DATA PROVIDED START
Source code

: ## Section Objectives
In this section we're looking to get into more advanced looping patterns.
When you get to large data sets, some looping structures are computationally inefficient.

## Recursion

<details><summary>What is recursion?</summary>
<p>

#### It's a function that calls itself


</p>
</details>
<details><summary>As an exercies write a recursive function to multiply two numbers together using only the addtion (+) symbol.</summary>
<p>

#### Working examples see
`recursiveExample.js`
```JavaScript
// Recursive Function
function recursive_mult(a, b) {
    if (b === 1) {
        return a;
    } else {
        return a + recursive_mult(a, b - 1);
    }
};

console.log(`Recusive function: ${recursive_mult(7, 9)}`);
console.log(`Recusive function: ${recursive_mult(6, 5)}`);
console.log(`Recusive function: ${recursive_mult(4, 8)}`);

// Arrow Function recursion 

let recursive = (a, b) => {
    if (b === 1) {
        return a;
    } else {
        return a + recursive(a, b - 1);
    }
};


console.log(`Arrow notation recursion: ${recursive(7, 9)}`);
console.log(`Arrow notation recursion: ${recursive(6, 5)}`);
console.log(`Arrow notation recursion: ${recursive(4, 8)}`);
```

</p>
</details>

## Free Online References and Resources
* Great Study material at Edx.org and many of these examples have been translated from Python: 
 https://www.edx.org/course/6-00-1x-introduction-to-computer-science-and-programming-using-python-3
DATA PROVIDED END
- **WHAT IS BEING ASKED**:
State how many lines of the entries include the string "examples", with nothing besides the number.

- **SOLUTION TO THE PROBLEM**:
2